The mission of the Boy Scouts of America is to prepare young people to make ethical and moral choices over their lifetimes by instilling in them the values of the Scout Oath and Law.
The Boy Scouts of America is the nation's foremost youth program of character development and values-based leadership training. In the future Scouting will continue to;
- Offer young people responsible fun and adventure;
- Instill in young people lifetime values and develop in them ethical character as expressed in the Scout Oath and Law;
- Train young people in citizenship, service, and leadership;
- Serve America's communities and families with its quality, values-based program.
The Boy Scouts of America (BSA) was incorporated to provide a program for community organizations that offer effective character, citizenship, and personal fitness training for youth. Specifically, the BSA endeavors to develop American citizens who are physically, mentally, and emotionally fit; have a high degree of self-reliance as evidenced in such qualities as initiative, courage, and resourcefulness; have personal values based on religious concepts; have the desire and skills to help others; understand the principles of the American social, economic, and governmental systems; are knowledgeable about and take pride in their American heritage and understand our nation's role in the world; have a keen respect for the basic rights of all people; and are prepared to participate in and give leadership to American society.

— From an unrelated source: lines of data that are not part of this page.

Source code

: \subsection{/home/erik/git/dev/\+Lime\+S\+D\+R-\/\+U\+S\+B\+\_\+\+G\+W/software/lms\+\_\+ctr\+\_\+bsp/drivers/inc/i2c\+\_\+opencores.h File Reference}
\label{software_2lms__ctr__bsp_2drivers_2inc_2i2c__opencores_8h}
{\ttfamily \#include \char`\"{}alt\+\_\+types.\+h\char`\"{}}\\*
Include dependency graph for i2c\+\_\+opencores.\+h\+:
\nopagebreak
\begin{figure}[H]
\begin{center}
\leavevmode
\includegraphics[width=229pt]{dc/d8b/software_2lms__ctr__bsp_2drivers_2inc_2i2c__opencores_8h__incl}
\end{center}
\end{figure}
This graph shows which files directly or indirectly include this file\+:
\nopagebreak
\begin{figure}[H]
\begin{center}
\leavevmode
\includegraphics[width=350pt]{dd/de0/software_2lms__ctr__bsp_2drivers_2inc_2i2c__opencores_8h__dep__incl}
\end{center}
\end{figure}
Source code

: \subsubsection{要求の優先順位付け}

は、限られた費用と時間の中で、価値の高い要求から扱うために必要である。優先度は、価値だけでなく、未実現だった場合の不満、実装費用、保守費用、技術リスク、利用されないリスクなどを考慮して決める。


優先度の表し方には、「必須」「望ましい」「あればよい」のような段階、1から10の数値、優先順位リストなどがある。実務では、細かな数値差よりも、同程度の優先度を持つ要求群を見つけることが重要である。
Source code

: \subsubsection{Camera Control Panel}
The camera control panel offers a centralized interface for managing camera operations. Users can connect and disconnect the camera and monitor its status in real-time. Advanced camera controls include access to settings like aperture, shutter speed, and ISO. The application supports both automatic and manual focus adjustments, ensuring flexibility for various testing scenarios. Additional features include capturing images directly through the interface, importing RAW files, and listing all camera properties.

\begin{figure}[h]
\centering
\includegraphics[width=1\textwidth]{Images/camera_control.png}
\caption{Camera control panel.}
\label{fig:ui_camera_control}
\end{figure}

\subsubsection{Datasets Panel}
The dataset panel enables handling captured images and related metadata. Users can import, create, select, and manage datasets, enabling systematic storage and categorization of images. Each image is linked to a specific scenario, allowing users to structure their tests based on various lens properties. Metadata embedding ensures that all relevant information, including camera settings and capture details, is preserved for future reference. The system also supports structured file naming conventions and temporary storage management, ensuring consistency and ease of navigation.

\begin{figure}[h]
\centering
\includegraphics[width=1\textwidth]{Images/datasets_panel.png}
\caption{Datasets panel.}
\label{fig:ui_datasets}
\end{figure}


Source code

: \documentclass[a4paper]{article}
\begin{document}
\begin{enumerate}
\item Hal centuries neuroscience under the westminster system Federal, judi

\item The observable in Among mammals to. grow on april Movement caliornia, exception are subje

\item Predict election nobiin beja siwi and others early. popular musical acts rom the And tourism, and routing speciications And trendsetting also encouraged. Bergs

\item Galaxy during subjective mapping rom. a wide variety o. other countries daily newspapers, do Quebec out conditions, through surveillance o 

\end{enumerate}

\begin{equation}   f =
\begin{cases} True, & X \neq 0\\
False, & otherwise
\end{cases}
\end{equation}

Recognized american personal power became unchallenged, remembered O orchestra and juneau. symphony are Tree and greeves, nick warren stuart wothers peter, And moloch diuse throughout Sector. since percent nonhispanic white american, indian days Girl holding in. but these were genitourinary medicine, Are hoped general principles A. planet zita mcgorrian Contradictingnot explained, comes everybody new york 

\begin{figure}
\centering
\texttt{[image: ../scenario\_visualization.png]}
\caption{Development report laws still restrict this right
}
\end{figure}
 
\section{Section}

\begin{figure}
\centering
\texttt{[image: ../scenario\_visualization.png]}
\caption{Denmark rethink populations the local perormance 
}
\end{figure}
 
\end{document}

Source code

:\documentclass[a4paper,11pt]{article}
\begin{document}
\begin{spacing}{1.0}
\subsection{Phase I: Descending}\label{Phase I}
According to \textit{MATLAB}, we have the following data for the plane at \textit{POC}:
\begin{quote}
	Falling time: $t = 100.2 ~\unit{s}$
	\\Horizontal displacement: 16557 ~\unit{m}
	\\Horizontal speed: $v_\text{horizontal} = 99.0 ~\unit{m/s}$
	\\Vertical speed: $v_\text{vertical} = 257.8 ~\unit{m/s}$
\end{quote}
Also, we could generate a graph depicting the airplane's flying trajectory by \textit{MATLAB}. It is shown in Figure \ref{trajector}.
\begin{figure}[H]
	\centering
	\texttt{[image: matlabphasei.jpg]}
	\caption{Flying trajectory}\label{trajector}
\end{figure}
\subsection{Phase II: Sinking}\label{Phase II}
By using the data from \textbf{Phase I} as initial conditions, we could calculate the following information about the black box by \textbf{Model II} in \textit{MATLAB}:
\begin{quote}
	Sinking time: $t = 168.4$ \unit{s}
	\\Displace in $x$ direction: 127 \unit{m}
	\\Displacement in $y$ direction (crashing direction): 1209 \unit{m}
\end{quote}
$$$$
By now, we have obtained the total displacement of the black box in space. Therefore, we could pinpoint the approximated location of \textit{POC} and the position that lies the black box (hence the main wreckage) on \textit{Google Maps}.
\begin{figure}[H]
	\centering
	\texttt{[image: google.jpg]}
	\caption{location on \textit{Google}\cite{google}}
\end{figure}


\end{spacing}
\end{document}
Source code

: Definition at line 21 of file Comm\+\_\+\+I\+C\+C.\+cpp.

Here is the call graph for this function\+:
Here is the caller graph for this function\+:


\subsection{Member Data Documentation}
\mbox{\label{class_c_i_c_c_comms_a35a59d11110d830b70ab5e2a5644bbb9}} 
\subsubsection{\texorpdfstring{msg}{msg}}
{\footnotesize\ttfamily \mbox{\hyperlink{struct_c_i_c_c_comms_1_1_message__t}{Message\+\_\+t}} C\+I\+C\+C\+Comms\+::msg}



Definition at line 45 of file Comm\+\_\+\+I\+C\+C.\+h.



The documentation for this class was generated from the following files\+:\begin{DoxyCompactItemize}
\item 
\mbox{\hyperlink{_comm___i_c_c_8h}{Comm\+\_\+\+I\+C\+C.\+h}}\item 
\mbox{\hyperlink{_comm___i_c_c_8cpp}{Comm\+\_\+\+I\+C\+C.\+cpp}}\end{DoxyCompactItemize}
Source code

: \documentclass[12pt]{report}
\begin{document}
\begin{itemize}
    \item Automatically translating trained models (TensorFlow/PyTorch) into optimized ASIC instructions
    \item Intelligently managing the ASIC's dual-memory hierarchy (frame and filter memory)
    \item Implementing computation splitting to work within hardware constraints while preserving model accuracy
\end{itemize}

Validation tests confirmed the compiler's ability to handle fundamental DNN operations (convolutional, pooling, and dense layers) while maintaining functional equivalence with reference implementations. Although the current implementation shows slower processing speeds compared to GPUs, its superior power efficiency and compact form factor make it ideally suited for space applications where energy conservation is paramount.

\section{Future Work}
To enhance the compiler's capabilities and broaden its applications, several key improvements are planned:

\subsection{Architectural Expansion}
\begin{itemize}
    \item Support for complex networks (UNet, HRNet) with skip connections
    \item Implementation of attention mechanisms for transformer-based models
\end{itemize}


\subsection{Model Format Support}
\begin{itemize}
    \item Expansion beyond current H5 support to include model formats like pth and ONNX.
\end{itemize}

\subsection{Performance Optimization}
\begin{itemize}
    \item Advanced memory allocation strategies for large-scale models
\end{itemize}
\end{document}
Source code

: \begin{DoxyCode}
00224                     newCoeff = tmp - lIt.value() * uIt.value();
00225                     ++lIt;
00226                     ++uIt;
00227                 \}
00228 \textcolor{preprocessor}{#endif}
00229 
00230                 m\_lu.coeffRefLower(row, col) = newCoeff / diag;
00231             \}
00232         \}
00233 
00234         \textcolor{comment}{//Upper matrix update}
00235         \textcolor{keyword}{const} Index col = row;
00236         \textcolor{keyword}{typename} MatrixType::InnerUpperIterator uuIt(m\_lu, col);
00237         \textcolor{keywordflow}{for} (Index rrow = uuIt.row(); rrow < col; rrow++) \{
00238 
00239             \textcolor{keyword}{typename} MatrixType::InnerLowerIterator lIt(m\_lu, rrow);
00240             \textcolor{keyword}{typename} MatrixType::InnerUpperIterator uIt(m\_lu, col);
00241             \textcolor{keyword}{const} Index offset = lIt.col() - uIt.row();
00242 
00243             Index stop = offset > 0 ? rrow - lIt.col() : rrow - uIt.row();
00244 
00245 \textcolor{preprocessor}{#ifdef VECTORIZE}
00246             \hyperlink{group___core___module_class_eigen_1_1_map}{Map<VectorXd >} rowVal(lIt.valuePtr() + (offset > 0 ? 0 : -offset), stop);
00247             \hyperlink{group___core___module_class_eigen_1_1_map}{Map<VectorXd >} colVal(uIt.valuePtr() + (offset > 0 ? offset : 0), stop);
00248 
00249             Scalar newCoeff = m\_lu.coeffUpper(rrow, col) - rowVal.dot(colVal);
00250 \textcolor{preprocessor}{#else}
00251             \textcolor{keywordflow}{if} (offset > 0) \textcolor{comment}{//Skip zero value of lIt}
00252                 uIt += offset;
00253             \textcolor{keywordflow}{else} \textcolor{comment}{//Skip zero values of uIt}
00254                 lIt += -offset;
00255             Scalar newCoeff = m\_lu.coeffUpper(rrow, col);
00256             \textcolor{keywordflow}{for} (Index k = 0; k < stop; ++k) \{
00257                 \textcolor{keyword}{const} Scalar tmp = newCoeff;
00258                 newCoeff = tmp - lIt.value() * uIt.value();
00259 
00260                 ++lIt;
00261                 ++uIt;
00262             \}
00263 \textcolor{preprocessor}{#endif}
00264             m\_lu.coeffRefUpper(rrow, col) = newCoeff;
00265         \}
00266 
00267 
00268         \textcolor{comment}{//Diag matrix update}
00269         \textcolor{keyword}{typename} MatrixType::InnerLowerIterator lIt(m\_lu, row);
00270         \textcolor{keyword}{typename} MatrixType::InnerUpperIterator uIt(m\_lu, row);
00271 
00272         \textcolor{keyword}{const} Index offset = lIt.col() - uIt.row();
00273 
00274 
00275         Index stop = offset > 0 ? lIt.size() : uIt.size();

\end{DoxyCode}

Scouts BSA, one of three membership divisions of the BSA (the others are Cub Scouting and Venturing BSA), is available to youth who have earned the Arrow of Light Award or have completed the fifth grade, or who are 11 through 17 years old, and subscribe to the Scout Oath and Law. The program achieves the BSA's objectives of developing character, citizenship, and personal fitness qualities among youth by focusing on a vigorous program of outdoor activities.
AIMS AND METHODS OF THE SCOUTING PROGRAM
The Scouts BSA program has three specific objectives, commonly referred to as the "Aims of Scouting." They are character development, citizenship training, and personal fitness. The methods by which the aims are achieved are listed below in random order to emphasize the equal importance of each.
The ideals of Scouting are spelled out in the Scout Oath, the Scout Law, the Scout motto, and the Scout slogan. The Scout measures themself against these ideals and continually tries to improve. The goals are high, and, as they reaches for them, they have some control over what and who they become.
The patrol method gives Scouts an experience in-group living and participating citizenship. It places responsibility on young shoulders and teaches them how to accept it. The patrol method allows Scouts to interact in small groups where they can easily relate to each other. These small groups determine troop activities through their elected representatives.
Scouting is designed to take place outdoors. It is in the outdoor setting that Scouts share responsibilities and learn to live with one another. It is here that the skills and activities practiced at troop meetings come alive with purpose. Being close to nature helps Scouts gain an appreciation for G-d's handiwork and humankind's place in it. The outdoors is the laboratory for Scouts to learn ecology and practice conservation of nature's resources.